For example, U.S. Pat. No. 5,525,134 to Mehrotra et al. (assigned to Kennametal Inc.) discloses the use of a silicon nitride-based ceramic cutting insert. The silicon nitride-based ceramic cutting insert comprises at least about 85 volume percent beta silicon nitride and less than about 5 volume percent intergranular phase. Other additives include yttria and magnesia. The silicon nitride-based ceramic cutting insert may have a refractory coating thereon such as, for example, one or more of alumina, titanium carbide or titanium nitride.
U.S. Pat. No. 4,880,755 to Mehrotra et al. (assigned to Kennametal Inc.) discloses the use of a SiAlON-based ceramic cutting insert. The SiAlON-based ceramic cutting insert has a surface layer with an increased aluminum and oxygen content as compared to the bulk region. The process to make this cutting insert comprises the steps of preparing a SiAlON core composition, which may comprise alpha-prime-SiAlON and beta-prime SiAlON along with an intergranular phase. Next, the process comprises coating the SiAlON core with an alumina coating via CVD (chemical vapor deposition). Finally, the process comprises heat treating the SiAlON-alumina coating composite until a portion of the alumina diffuses into the SiAlON core. The SiAlON-based ceramic cutting insert, which has the alumina layer, may further include a refractory coating layer (e.g., carbides, nitrides, carbonitrides, oxides and mixtures thereof of vanadium, titanium, tantalum, niobium, hafnium or zirconium) over the alumina layer.
A coating scheme (i.e., coating layer(s)) applied via CVD to a cobalt cemented tungsten carbide substrate exhibits a tensile stress. The presence of the tensile stress is detrimental to the adhesion of the CVD coating scheme. Heretofore, some have used a post-coating blasting treatment to reduce the tensile stresses in the coating scheme or to change the stress to compressive stress in the coating scheme. As one example, U.S. Pat. No. 5,372,873 to Yoshimura et al. (assigned to Mitsubishi Materials Corporation) discloses shot peening the coating scheme on selected surfaces wherein the substrate is a cobalt cemented tungsten carbide, which exhibits a surface layer of cobalt enrichment. The result of shot peening is a change in the stress condition of the coating. In this regard, this patent shows that the shot peening process may be applied locally to parts of the cutting tool, for example to the rake surfaces, so that the residual tensile stresses in the primary coating thereon are lower than those tensile residual stresses in the primary coating on the flank surfaces of the cutting tool. Further, this patent also shows a shot peening treatment applied so that the residual stresses in the primary coating of the rake surfaces of the cutting tool are compressive, and that the residual stresses in the primary coating of the flank surfaces are tensile. As another example, U.S. Pat. No. 5,374,471 to Yoshimura et al. (assigned to Mitsubishi Materials Corporation) discloses shot peening a coating layer on a substrate wherein the shot peening is effective to treat only on the rake surfaces. The substrate is a cobalt cemented tungsten carbide, which exhibits a surface layer of cobalt enrichment.

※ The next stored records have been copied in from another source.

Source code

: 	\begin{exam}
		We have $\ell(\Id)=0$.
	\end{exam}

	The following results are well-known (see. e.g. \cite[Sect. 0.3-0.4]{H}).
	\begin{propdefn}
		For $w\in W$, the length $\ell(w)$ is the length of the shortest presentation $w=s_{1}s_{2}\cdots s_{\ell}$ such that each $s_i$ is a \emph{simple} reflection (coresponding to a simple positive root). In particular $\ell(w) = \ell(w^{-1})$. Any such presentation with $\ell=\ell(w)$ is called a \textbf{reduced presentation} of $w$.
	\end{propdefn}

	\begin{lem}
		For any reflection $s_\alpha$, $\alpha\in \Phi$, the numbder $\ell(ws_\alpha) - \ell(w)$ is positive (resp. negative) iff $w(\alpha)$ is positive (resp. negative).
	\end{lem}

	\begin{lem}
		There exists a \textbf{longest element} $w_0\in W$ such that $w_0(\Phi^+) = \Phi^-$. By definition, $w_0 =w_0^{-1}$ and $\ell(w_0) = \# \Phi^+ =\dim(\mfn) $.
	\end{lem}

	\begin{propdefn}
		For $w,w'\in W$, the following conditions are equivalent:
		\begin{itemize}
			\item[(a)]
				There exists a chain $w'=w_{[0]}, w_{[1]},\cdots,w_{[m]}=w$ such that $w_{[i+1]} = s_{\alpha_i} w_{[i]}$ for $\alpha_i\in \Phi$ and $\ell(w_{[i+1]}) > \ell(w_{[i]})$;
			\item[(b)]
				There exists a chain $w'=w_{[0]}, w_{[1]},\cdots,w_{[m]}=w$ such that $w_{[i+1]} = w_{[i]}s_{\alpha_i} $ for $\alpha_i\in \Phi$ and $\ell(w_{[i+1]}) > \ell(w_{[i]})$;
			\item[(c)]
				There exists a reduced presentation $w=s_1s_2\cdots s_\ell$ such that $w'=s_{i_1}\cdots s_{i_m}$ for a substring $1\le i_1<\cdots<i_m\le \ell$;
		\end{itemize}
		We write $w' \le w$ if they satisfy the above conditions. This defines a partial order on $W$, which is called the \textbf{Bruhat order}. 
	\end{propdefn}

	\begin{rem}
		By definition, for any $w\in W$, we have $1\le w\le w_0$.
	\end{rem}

A coating scheme (i.e., coating layer(s)) applied via CVD to a cermet substrate exhibits a tensile stress. United States Patent Application Publication No. US2006/0127671 A1 to Park et al. discloses the use of wet blasting as a post-coating treatment of a coating on a cemented carbide substrate, as well as cermet substrate. The wet blasting process uses a alumina particle, which have a size between 10-300 μm, water slurry. There is a reduction in the tensile stress or a conversion to compressive stress in the outer coating layer due to the wet blasting. Specific coating schemes include an alumina coating with titanium carbide/titanium nitride layer(s) on top of the alumina layer.

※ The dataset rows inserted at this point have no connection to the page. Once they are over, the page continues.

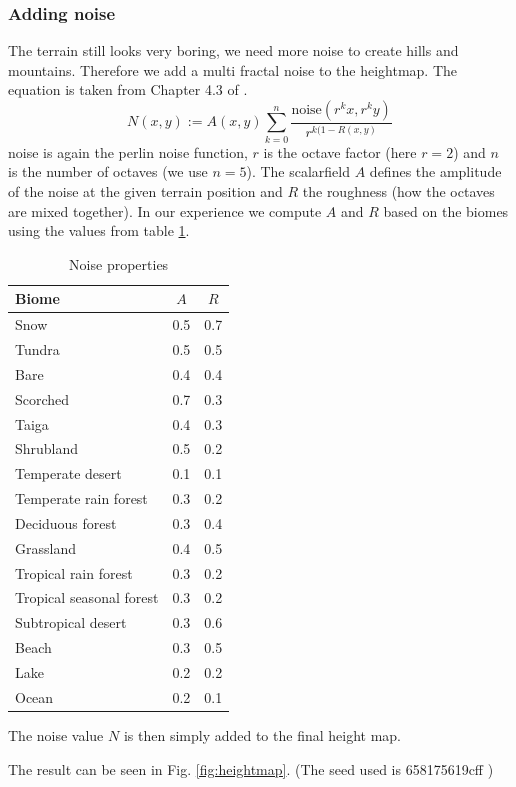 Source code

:\documentclass[journal, letterpaper]{IEEEtran}
\begin{document}
\subsubsection{Adding noise}
The terrain still looks very boring, we need more noise to create hills and mountains.
Therefore we add a multi fractal noise to the heightmap. The equation is taken from Chapter 4.3 of \cite{Hnaidi.2010}.
\begin{equation}
	N(x,y) := A(x,y) \sum_{k=0}^n \frac{\text{noise}(r^k x, r^k y)}{r^{k(1-R(x,y)}}
\label{eq:HeightmapNoise}
\end{equation}
noise is again the perlin noise function, $r$ is the octave factor (here $r=2$) and $n$ is the number of octaves (we use $n=5$). The scalarfield $A$ defines the amplitude of the noise at the given terrain position and $R$ the roughness (how the octaves are mixed together).
In our experience we compute $A$ and $R$ based on the biomes using the values from table \ref{tab:NoiseProperties}.
\begin{table}[htbp]
	\centering
		\begin{tabular}{l|c|c}
			Biome & $A$ & $R$ \\ \hline
			Snow & 0.5 & 0.7 \\
			Tundra & 0.5 & 0.5 \\
			Bare & 0.4 & 0.4 \\
			Scorched & 0.7 & 0.3 \\
			Taiga & 0.4 & 0.3 \\
			Shrubland & 0.5 & 0.2 \\
			Temperate desert & 0.1 & 0.1 \\
			Temperate rain forest & 0.3 & 0.2 \\
			Deciduous forest & 0.3 & 0.4 \\
			Grassland & 0.4 & 0.5 \\
			Tropical rain forest & 0.3 & 0.2 \\
			Tropical seasonal forest & 0.3 & 0.2 \\
			Subtropical desert & 0.3 & 0.6 \\
			Beach & 0.3 & 0.5 \\
			Lake & 0.2 & 0.2 \\
			Ocean & 0.2 & 0.1
		\end{tabular}
	\caption{Noise properties}
	\label{tab:NoiseProperties}
\end{table}
The noise value $N$ is then simply added to the final height map.

The result can be seen in Fig. \ref{fig:heightmap}. (The seed used is 658175619cff )
\end{document}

Another consequence of a post-coating treatment such as wet blasting is a smoothening of the coating surface. United States Patent Application Publication No. US2006/0204757 A1 to Ljungberg discloses a two-step wet blasting post-coating treatment for a coating scheme comprising a TiCxNy coating layer and an α-Al2O3 coating layer. The substrate is a cobalt cemented tungsten carbide material. These treatments show the affect due to variations in impingement angle and pressure. This treatment results in a smoother coating surface and a reduction in tensile stress or a conversion to compressive stress. U.S. Pat. No. 5,861,210 to Lenander et al., which discloses a Ti CxNyOz layer on alumina (see Col. 2, lines 30-43), discloses that it is known to vary the blasting parameters (see Example 1, Col. 4, line 48 through Col. 5, line 11) to achieve different results.
United States Patent Application Publication No. US2007/0009763 A1 to Littecke et al. discloses a wet blasting post-coating treatment for a coating scheme comprising a TiCxNy coating layer and an α-Al2O3 coating layer. The substrate is a cobalt cemented tungsten carbide material. This treatment results in a smoother coating surface and a low tensile stress TiCxNy coating layer and a smooth α-Al2O3 coating layer.

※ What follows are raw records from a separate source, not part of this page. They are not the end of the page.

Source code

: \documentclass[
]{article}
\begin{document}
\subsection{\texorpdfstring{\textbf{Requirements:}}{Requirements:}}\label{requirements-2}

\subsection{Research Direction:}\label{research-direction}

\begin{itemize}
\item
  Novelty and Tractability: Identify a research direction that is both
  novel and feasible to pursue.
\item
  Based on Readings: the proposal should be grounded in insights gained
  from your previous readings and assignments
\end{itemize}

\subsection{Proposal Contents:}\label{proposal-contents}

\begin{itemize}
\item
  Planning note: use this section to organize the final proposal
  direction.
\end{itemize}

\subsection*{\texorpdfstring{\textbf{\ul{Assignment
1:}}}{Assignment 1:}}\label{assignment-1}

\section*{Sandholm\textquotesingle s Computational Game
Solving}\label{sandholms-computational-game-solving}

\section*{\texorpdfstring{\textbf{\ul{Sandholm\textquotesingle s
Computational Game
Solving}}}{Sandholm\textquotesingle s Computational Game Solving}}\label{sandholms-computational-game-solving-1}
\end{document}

Each one of United States Patent Application Publication No. US2007/0298281 A1 to Andersson et al. and United States Patent Application Publication No. US2007/0298282 A1 to Andersson et al. discloses a wet blasting post-coating treatment for a coating scheme comprising a TiCxNy coating layer and an α-Al2O3 coating layer. The substrate is a cobalt cemented tungsten carbide material. This treatment results in a low tensile stress TiCxNy coating layer and a smooth α-Al2O3 coating layer. The stress condition is different between the rake surface and the flank surface.
In addition to wet blasting, some have used dry blasting to reduce the tensile stress in the coating. For example, U.S. Pat. No. 6,884,496 to Westphal et al. discloses the basic benefits of dry blasting a coated cutting insert wherein there is an increase in the compressive stress. See Col. 2, lines 42-67.
There should be an appreciation that some of the blasting operations remove only a small portion of the coating layer. For example, U.S. Pat. No. 7,531,213 to Bjormander pertains to a coated cutting tool insert wherein the post-treatment (preferably blasting or brushing) removes the outermost coating layer only on the edge-line and on the rake face.
Some of the above patent documents show a cutting insert useful for the removal of material from a workpiece, e.g., chipforming machining of a workpiece, wherein the coating scheme has been subjected to a post-coating treatment. This post-coating treatment has resulted in a reduction of the tensile stress or a conversion of the stress to compressive stress in the coating layer(s). This post-coating treatment has resulted in a smoothening of the outer coating layer.
However, many of these patent documents show a cutting insert, which possesses a cemented carbide substrate or in one case, a cermet substrate. These patent documents do not disclose the actual implementation of a post-coating treatment on a silicon nitride-based substrate or SiAlON-based substrate resulting in a reduction of the tensile stress or a conversion of the stress to compressive stress in the coating layer(s), as well as a smoothening of the outer coating layer.
In addition, some of these patent documents show the removal of only a portion of the outer coating layer. These patent documents do not disclose the actual implementation of a post-coating treatment on a silicon nitride-based substrate or SiAlON-based substrate leading to the complete removal of an outer coating layer. The result of the complete removal of the outer coating layer is a reduction of the tensile stress or a conversion of the stress to compressive stress in the coating layer(s) including the coating layer remaining as the outer coating layer.